This marriage became a controversy within the family and the party, as LP was deemed an ‘intruder’ who would usurp his legacy, personal and political. That led to a turmoil in the life of NTR as well as of TDP.  NTR had done enough to create doubts, including promoting her politically, even as his successor as suspected by many inside TDP. He reportedly (India Today 1993 Oct 15, long before the crisis) even claimed his marriage had ‘national interests’ while his apologists (Renuka Chowdary, TDP leader who later was a Union Minister, and joined Congress) said it was for ‘uplifting women’! That led to a split in TDP, and NTR was outwitted, by the very script-writers who brought him in.

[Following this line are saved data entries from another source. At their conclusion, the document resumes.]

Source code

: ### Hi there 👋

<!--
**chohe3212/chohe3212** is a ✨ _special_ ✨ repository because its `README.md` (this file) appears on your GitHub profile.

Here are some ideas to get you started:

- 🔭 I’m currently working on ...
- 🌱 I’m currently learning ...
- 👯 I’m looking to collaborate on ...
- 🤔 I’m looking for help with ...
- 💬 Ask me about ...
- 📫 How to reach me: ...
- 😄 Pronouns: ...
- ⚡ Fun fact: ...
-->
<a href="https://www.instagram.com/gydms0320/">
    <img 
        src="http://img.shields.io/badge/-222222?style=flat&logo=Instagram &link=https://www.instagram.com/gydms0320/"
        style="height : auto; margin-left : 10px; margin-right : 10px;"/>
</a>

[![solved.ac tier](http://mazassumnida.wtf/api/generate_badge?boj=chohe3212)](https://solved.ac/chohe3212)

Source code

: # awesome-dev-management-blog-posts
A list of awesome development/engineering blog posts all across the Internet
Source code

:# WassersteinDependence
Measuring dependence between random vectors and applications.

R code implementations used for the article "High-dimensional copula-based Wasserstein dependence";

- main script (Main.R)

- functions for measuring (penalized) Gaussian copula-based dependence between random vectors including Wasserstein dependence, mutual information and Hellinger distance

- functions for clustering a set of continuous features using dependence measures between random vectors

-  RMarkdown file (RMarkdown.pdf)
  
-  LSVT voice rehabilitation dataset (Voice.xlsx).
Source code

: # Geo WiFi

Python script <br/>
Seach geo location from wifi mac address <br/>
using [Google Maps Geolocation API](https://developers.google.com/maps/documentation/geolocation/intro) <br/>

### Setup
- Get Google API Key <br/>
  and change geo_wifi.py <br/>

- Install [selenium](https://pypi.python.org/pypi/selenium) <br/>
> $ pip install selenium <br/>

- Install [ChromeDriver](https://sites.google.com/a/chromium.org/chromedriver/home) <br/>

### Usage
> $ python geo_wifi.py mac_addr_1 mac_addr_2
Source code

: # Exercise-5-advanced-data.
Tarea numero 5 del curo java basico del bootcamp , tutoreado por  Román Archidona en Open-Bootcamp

After split and NTR’s tragic death in January 1996, LP indeed set up a new short-lived party, NTR-TDP, that had contested polls in 1995 against TDP, with lion symbol and with NTR’s picture on the flag. She campaigned for her own party as his political successor (Sinhagarjana rally, Vijayawada). Some expected her to become a Jayalalitha in the Telugu region. She became an MLA, but her party withered away. She later joined TDP’s rival, Congress party, and then YSRCP (Yuvajana Sramika Rythu Congress Party) where she currently enjoys a post as chairperson of Telugu Academy, with cabinet rank.  Thus NTR’s successors are distributed in three parties, TDP, YSRCP, and BJP, though TDP remains the chief claimant.

NTR’s Rise and Fall


NTR on his Chaitanya Ratham, meaning a chariot of awakening, a re-purposed cinema studio-van in 1982. With Harikrishna his son as driver, he travelled thousands of  kms, virtually lived – eating and sleeping- in it for almost nine months, carrying on a first-of-its-kind political campaign, a no-holds-barred tirade on Congress rule, which was defeated in 1983 election,  for the first time in AP. He was a demagogue, a match to PM Indira Gandhi at her peak, who invoked ‘Andhra pride’ and self-respect. He called her an autocrat, and the Centre as a midhya (myth) that has no existence of its own. It was a powerful script , in a new idiom, the ‘hero’ delivered well; it was reached effectively by Eenadu, Telugu daily,  to the millions of audience that lined up all the roads, including interior villages. He was a novice to politics, and till then currying favors with Congress ministers as a film businessman. Suddenly he became an icon of anti-Congress politics, so much so that he was made the Chairman of National Front that had VP Singh as its PM in 1989. But alas, by that time TDP led by NTR was defeated in 1989 AP polls.

NTR’s entry into politics in 1982-83, as well as his political setback and ultimately death, were all dramatic. TDP was floated in 1982 and he stormed to power in the combined Andhra Pradesh in the 1983 elections.

He was however dethroned twice, the first time in 1983 August by a conspiracy of the Indira Gandhi-led Centre; Nadendla Bhaskara Rao, a former disgruntled Congress leader, of Kamma lobby that had brought in NTR, played Indira’s agent, was hurriedly sworn in as CM aided by a pliant Governor of the day.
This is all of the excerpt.